As chairman of Royal Ordnance, he oversaw the sale of the state-owned business, which had 16 factories and employed 19,000 people, to British Aerospace in April 1987 for £188.5m.
After a long career in the city, Mr Basset, of Quarles, near Wells, who was awarded a CBE in the 1988 New Year’s Honours list, had resigned from the board of Royal Ordnance.
His marriage at the parish church of St Withburga, Holkham, to Lady Carey Coke, second daughter of the former Earl and Countess of Leicester, on April 30, 1960, was described as “the wedding of the year”.
The wedding vows were exchanged in front of the former Bishop of Norwich, the Rt Rev Percy Herbert, and the witnesses included the Queen Mother. The bridegroom’s mother was a Women of the Bedchamber for the Queen Mother for some 30 years.
After a reception for about 500 guests at the hall, the bride and groom left by helicopter for a honeymoon in Beirut.
Educated at Eton and then the Royal Military Academy, Sandhurst, he became a captain in the Scots Guards. Then Mr Basset joined a stockbrokers in Toronto, Canada, in 1957.
After two years, he returned to London and worked for the city stockbrokers, Panmure Gordon & Co until 1972.
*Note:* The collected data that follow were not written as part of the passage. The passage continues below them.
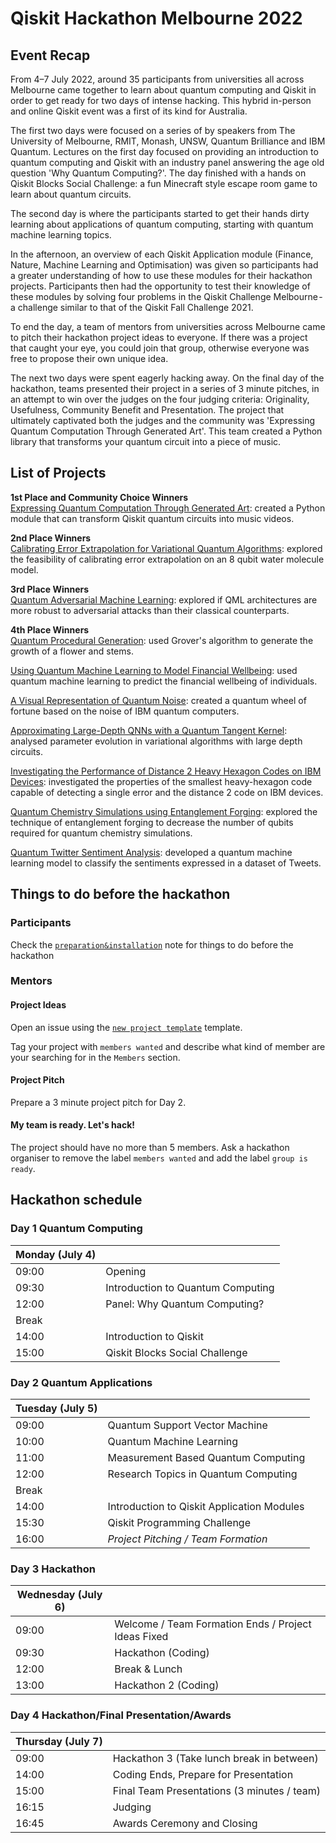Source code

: # Qiskit Hackathon Melbourne 2022

## Event Recap
From 4–7 July 2022, around 35 participants from universities all across Melbourne came together to learn about quantum computing and Qiskit in order to get ready for two days of intense hacking. This hybrid in-person and online Qiskit event was a first of its kind for Australia.

The first two days were focused on a series of by speakers from The University of Melbourne, RMIT, Monash, UNSW, Quantum Brilliance and IBM Quantum. Lectures on the first day focused on providing an introduction to quantum computing and Qiskit with an industry panel answering the age old question 'Why Quantum Computing?'. The day finished with a hands on Qiskit Blocks Social Challenge: a fun Minecraft style escape room game to learn about quantum circuits.

The second day is where the participants started to get their hands dirty learning about applications of quantum computing, starting with quantum machine learning topics. 

In the afternoon, an overview of each Qiskit Application module (Finance, Nature, Machine Learning and Optimisation) was given so participants had a greater understanding of how to use these modules for their hackathon projects. Participants then had the opportunity to test their knowledge of these modules by solving four problems in the Qiskit Challenge Melbourne - a challenge similar to that of the Qiskit Fall Challenge 2021. 

To end the day, a team of mentors from universities across Melbourne came to pitch their hackathon project ideas to everyone. If there was a project that caught your eye, you could join that group, otherwise everyone was free to propose their own unique idea. 

The next two days were spent eagerly hacking away. On the final day of the hackathon, teams presented their project in a series of 3 minute pitches, in an attempt to win over the judges on the four judging criteria: Originality, Usefulness, Community Benefit and Presentation. The project that ultimately captivated both the judges and the community was 'Expressing Quantum Computation Through Generated Art'. This team created a Python library that transforms your quantum circuit into a piece of music.

## List of Projects 
<b>1st Place and Community Choice Winners</b>  
[Expressing Quantum Computation Through Generated Art](https://github.com/garymooney/quantum-music-videos): created a Python module that can transform Qiskit quantum circuits into music videos.

<b>2nd Place Winners</b>  
[Calibrating Error Extrapolation for Variational Quantum Algorithms](https://github.com/michael-a-jones/Calibrating-error-extrapolation): explored the feasibility of calibrating error extrapolation on an 8 qubit water molecule model.

<b>3rd Place Winners</b>  
[Quantum Adversarial Machine Learning](https://github.com/mwest97/qiskit-hackathon): explored if QML architectures are more robust to adversarial attacks than their classical counterparts.

<b>4th Place Winners</b>  
[Quantum Procedural Generation](https://github.com/aristaeus/qiskit-hackathon-2022): used Grover's algorithm to generate the growth of a flower and stems.

[Using Quantum Machine Learning to Model Financial Wellbeing](https://github.com/bmmlab/qiskit-hackathon): used quantum machine learning to predict the financial wellbeing of individuals.

[A Visual Representation of Quantum Noise](https://github.com/monqis/wheel-of-fortune-game): created a quantum wheel of fortune based on the noise of IBM quantum computers.

[Approximating Large-Depth QNNs with a Quantum Tangent Kernel](https://github.com/quantum-melbourne/qiskit-hackathon-22/files/9060511/QNN.to.Kernel.Project.Presentation.pptx): analysed parameter evolution in variational algorithms with large depth circuits.

[Investigating the Performance of Distance 2 Heavy Hexagon Codes on IBM Devices](https://github.com/quantum-melbourne/qiskit-hackathon-22/files/9060534/Investigating.the.performance.of.distance.2.heavy-hexagon.codes.pdf): investigated the properties of the smallest heavy-hexagon code capable of detecting a single error and the distance 2 code on IBM devices.

[Quantum Chemistry Simulations using Entanglement Forging](https://github.com/quantum-melbourne/qiskit-hackathon-22/files/9060524/ent_forging.pdf): explored the technique of entanglement forging to decrease the number of qubits required for quantum chemistry simulations.

[Quantum Twitter Sentiment Analysis](https://github.com/peiyong-addwater/Hackathon-QNLP): developed a quantum machine learning model to classify the sentiments expressed in a dataset of Tweets.


## Things to do before the hackathon

### Participants

Check the [`preparation&installation`](preparation%26installation.md) note for things to do before the hackathon

### Mentors

#### Project Ideas

Open an issue using the [`new project template`](https://github.com/quantum-melbourne/qiskit-hackathon-22/issues/new?assignees=&labels=members+wanted&template=new-project-template.md&title=Project+name) template.

Tag your project with `members wanted` and describe what kind of member are your searching for in the `Members` section.

#### Project Pitch

Prepare a 3 minute project pitch for Day 2. 

#### My team is ready. Let's hack!

The project should have no more than 5 members. Ask a hackathon organiser to remove the label `members wanted` and add the label `group is ready`. 


## Hackathon schedule
### Day 1 Quantum Computing
| Monday (July 4) |  |
| -------------- | --------------------------------- |
| 09:00 | Opening |
| 09:30 | Introduction to Quantum Computing |
| 12:00 | Panel: Why Quantum Computing? |
| Break | |
| 14:00 | Introduction to Qiskit |
| 15:00 | Qiskit Blocks Social Challenge |


### Day 2 Quantum Applications
| Tuesday (July 5) |  |
| -------------- | --------------------------------- |
| 09:00 | Quantum Support Vector Machine |
| 10:00 | Quantum Machine Learning |
| 11:00 | Measurement Based Quantum Computing |
| 12:00 | Research Topics in Quantum Computing |
| Break | |
| 14:00 | Introduction to Qiskit Application Modules |
| 15:30 | Qiskit Programming Challenge |
| 16:00 | _Project Pitching / Team Formation_ |


### Day 3 Hackathon
| Wednesday (July 6)    |  |
| -------------- | --------------------------------- |
| 09:00 | Welcome / Team Formation Ends / Project Ideas Fixed |
| 09:30 | Hackathon (Coding) |
| 12:00 | Break & Lunch |
| 13:00 | Hackathon 2 (Coding) |


### Day 4 Hackathon/Final Presentation/Awards
| Thursday (July 7)    |  |
| -------------- | --------------------------------- |
| 09:00 | Hackathon 3 (Take lunch break in between) |
| 14:00 | Coding Ends, Prepare for Presentation |
| 15:00 | Final Team Presentations (3 minutes / team) |
| 16:15 | Judging |
| 16:45 | Awards Ceremony and Closing|

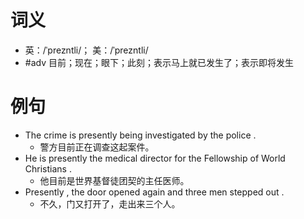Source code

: # 词义
- 英：/ˈprezntli/； 美：/ˈprezntli/
- #adv 目前；现在；眼下；此刻；表示马上就已发生了；表示即将发生
# 例句
- The crime is presently being investigated by the police .
	- 警方目前正在调查这起案件。
- He is presently the medical director for the Fellowship of World Christians .
	- 他目前是世界基督徒团契的主任医师。
- Presently , the door opened again and three men stepped out .
	- 不久，门又打开了，走出来三个人。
Earlier in December 1971, Mr Basset and his wife were fortunate to survive a serious accident on a private road on the Holkham estate. After his Bentley hit an 80ft high obelisk in Holkham Park in thick fog, he broke five ribs and his wife had multiple fractures to her arm. Both were admitted to the Norfolk & Norfolk Hospital.
In 1972, he became managing director of Philip Hill Investment Trust until 1985, when he was appointed to head Royal Ordnance.
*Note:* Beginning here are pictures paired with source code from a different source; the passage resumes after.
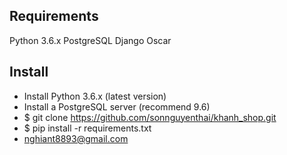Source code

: Requirements
------------
Python 3.6.x
PostgreSQL
Django Oscar

Install
-------
- Install Python 3.6.x (latest version)
- Install a PostgreSQL server (recommend 9.6)
- $ git clone https://github.com/sonnguyenthai/khanh_shop.git
- $ pip install -r requirements.txt
- nghiant8893@gmail.com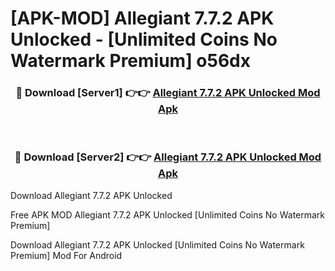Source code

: # [APK-MOD] Allegiant 7.7.2 APK Unlocked - [Unlimited Coins No Watermark Premium] o56dx



<div align="center">
<h3>🔴 Download [Server1] 👉👉 <a href="https://momento.my/?title=Allegiant_7.7.2_APK_Unlocked">Allegiant 7.7.2 APK Unlocked Mod Apk</a></h3><br>

<h3>🔴 Download [Server2] 👉👉 <a href="https://momento.my/?title=Allegiant_7.7.2_APK_Unlocked">Allegiant 7.7.2 APK Unlocked Mod Apk</a></h3>
</div>



Download Allegiant 7.7.2 APK Unlocked 

Free APK MOD Allegiant 7.7.2 APK Unlocked [Unlimited Coins No Watermark Premium]

Download Allegiant 7.7.2 APK Unlocked [Unlimited Coins No Watermark Premium] Mod For Android
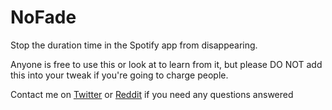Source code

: # NoFade
Stop the duration time in the Spotify app from disappearing.

Anyone is free to use this or look at to learn from it,
but please DO NOT add this into your tweak if you're going to charge people.

Contact me on [Twitter](https://twitter.com/CodeyMooreDev) or [Reddit](https://www.reddit.com/user/BLINGSTA69/) if you need any questions answered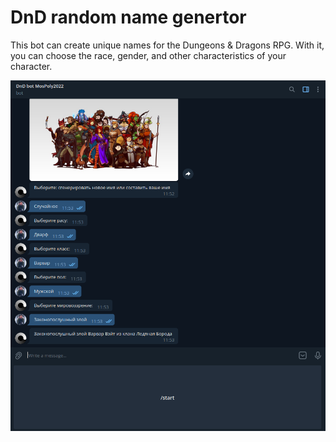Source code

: # DnD random name genertor

This bot can create unique names for the Dungeons & Dragons RPG. With it, you can choose the race, gender, and other characteristics of your character.

![Preview](img.png)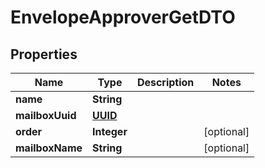 # EnvelopeApproverGetDTO

## Properties
Name | Type | Description | Notes
------------ | ------------- | ------------- | -------------
**name** | **String** |  | 
**mailboxUuid** | [**UUID**](UUID.md) |  | 
**order** | **Integer** |  |  [optional]
**mailboxName** | **String** |  |  [optional]
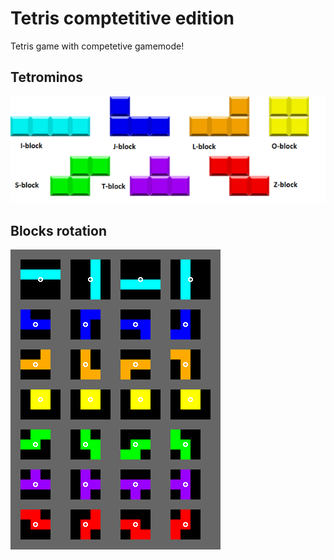# Tetris comptetitive edition
Tetris game with competetive gamemode!

## Tetrominos
![image](README_files/tetrominos.png)

## Blocks rotation
![image](README_files/rotation_origin.png)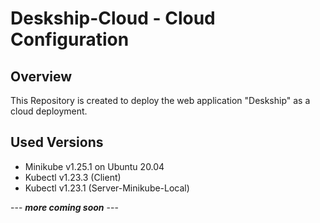 # Deskship-Cloud - Cloud Configuration

## Overview
This Repository is created to deploy the web application "Deskship" as a cloud deployment.

## Used Versions

- Minikube v1.25.1 on Ubuntu 20.04
- Kubectl v1.23.3 (Client)
- Kubectl v1.23.1 (Server-Minikube-Local) 

---  ***more coming soon*** ---

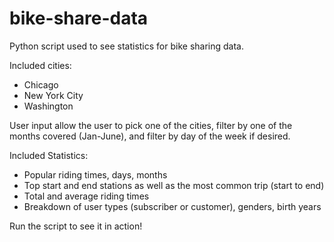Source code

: # bike-share-data

Python script used to see statistics for bike sharing data.

Included cities:
  - Chicago
  - New York City
  - Washington
  
User input allow the user to pick one of the cities, filter by one of the months covered (Jan-June), and filter by day of the week if desired.

Included Statistics:
  - Popular riding times, days, months
  - Top start and end stations as well as the most common trip (start to end)
  - Total and average riding times
  - Breakdown of user types (subscriber or customer), genders, birth years
  
Run the script to see it in action!
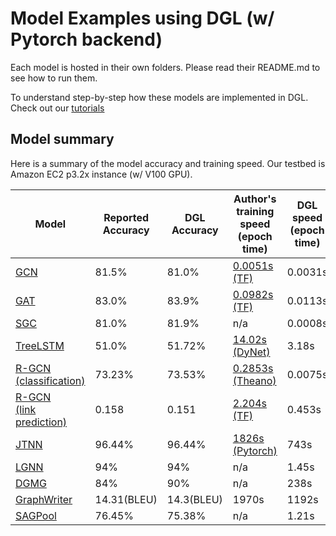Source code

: # Model Examples using DGL (w/ Pytorch backend)

Each model is hosted in their own folders. Please read their README.md to see how to
run them.

To understand step-by-step how these models are implemented in DGL. Check out our
[tutorials](https://docs.dgl.ai/tutorials/models/index.html)

## Model summary

Here is a summary of the model accuracy and training speed. Our testbed is Amazon EC2 p3.2x instance (w/ V100 GPU).

| Model | Reported <br> Accuracy | DGL <br> Accuracy | Author's training speed (epoch time) | DGL speed (epoch time) | Improvement |
| ----- | ----------------- | ------------ | ------------------------------------ | ---------------------- | ----------- |
| [GCN](https://arxiv.org/abs/1609.02907)  | 81.5% | 81.0% | [0.0051s (TF)](https://github.com/tkipf/gcn) | 0.0031s | 1.64x |
| [GAT](https://arxiv.org/abs/1710.10903)  | 83.0% | 83.9% | [0.0982s (TF)](https://github.com/PetarV-/GAT) | 0.0113s | 8.69x |
| [SGC](https://arxiv.org/abs/1902.07153) | 81.0% | 81.9% | n/a | 0.0008s | n/a |
| [TreeLSTM](http://arxiv.org/abs/1503.00075) | 51.0% | 51.72% | [14.02s (DyNet)](https://github.com/clab/dynet/tree/master/examples/treelstm) | 3.18s | 4.3x |
| [R-GCN <br> (classification)](https://arxiv.org/abs/1703.06103) | 73.23% | 73.53% | [0.2853s (Theano)](https://github.com/tkipf/relational-gcn) | 0.0075s | 38.2x |
| [R-GCN <br> (link prediction)](https://arxiv.org/abs/1703.06103) | 0.158 | 0.151 | [2.204s (TF)](https://github.com/MichSchli/RelationPrediction) | 0.453s | 4.86x |
| [JTNN](https://arxiv.org/abs/1802.04364) | 96.44% | 96.44% | [1826s (Pytorch)](https://github.com/wengong-jin/icml18-jtnn) | 743s | 2.5x |
| [LGNN](https://arxiv.org/abs/1705.08415) | 94% | 94% | n/a | 1.45s | n/a |
| [DGMG](https://arxiv.org/pdf/1803.03324.pdf) | 84% | 90% | n/a | 238s | n/a |
| [GraphWriter](https://www.aclweb.org/anthology/N19-1238.pdf) | 14.31(BLEU) | 14.3(BLEU) | 1970s | 1192s | 1.65x |
| [SAGPool](https://arxiv.org/abs/1904.08082) | 76.45% | 75.38% | n/a | 1.21s | n/a |
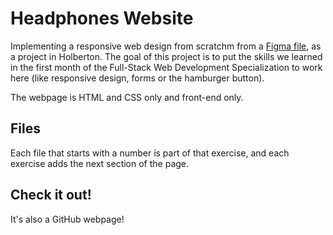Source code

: # Headphones Website
Implementing a responsive web design from scratchm from a [Figma file](https://www.figma.com/file/FfnVADRC9xgI3yiZliTBYZ/Holberton-School---Headphone-company?type=design&node-id=0%3A487&mode=dev), as a project in Holberton.
The goal of this project is to put the skills we learned in the first month of the Full-Stack Web Development Specialization to work here (like responsive design, forms or the hamburger button).

The webpage is HTML and CSS only and front-end only.
## Files
Each file that starts with a number is part of that exercise, and each exercise adds the next section of the page.
## Check it out!
It's also a GitHub webpage!
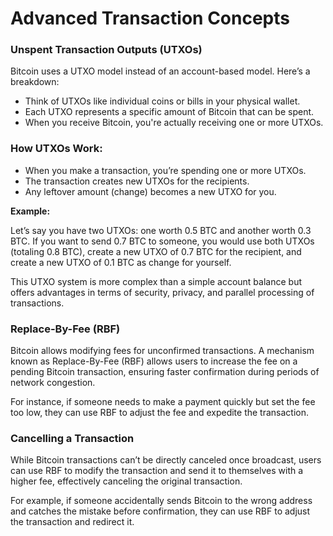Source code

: # Advanced Transaction Concepts

### Unspent Transaction Outputs (UTXOs)

Bitcoin uses a UTXO model instead of an account-based model. Here’s a breakdown:

- Think of UTXOs like individual coins or bills in your physical wallet.
- Each UTXO represents a specific amount of Bitcoin that can be spent.
- When you receive Bitcoin, you're actually receiving one or more UTXOs.

### How UTXOs Work:

- When you make a transaction, you’re spending one or more UTXOs.
- The transaction creates new UTXOs for the recipients.
- Any leftover amount (change) becomes a new UTXO for you.

**Example:**

Let’s say you have two UTXOs: one worth 0.5 BTC and another worth 0.3 BTC. If you want to send 0.7 BTC to someone, you would use both UTXOs (totaling 0.8 BTC), create a new UTXO of 0.7 BTC for the recipient, and create a new UTXO of 0.1 BTC as change for yourself.

This UTXO system is more complex than a simple account balance but offers advantages in terms of security, privacy, and parallel processing of transactions.

### Replace-By-Fee (RBF)

Bitcoin allows modifying fees for unconfirmed transactions. A mechanism known as Replace-By-Fee (RBF) allows users to increase the fee on a pending Bitcoin transaction, ensuring faster confirmation during periods of network congestion.

For instance, if someone needs to make a payment quickly but set the fee too low, they can use RBF to adjust the fee and expedite the transaction.

### Cancelling a Transaction

While Bitcoin transactions can’t be directly canceled once broadcast, users can use RBF to modify the transaction and send it to themselves with a higher fee, effectively canceling the original transaction.

For example, if someone accidentally sends Bitcoin to the wrong address and catches the mistake before confirmation, they can use RBF to adjust the transaction and redirect it.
A reserved man, who enjoyed shooting and fishing, he had always taken a keen interest in the mainly arable farm at Quarles.
He introduced the hardy breed of Sussex cattle to the estate. Particularly interested in pedigree cattle, he also introduced a new pedigree breed, the Saler, which were successfully crossed with his native stock to produce faster-growing and leaner beef animals.
In 1996, a home-bred cow, the eight-year-old Quarles Viagere took the first supreme championship in the British Salers at the Royal Norfolk Show and a yearling heifer was reserve junior female.
At the 1997 Royal Show at Stoneleigh, Warwickshire, his Quarles cattle dominated the breed championships to take supreme titles.
He leaves a widow, Lady Carey Basset, three sons, and four grandchildren.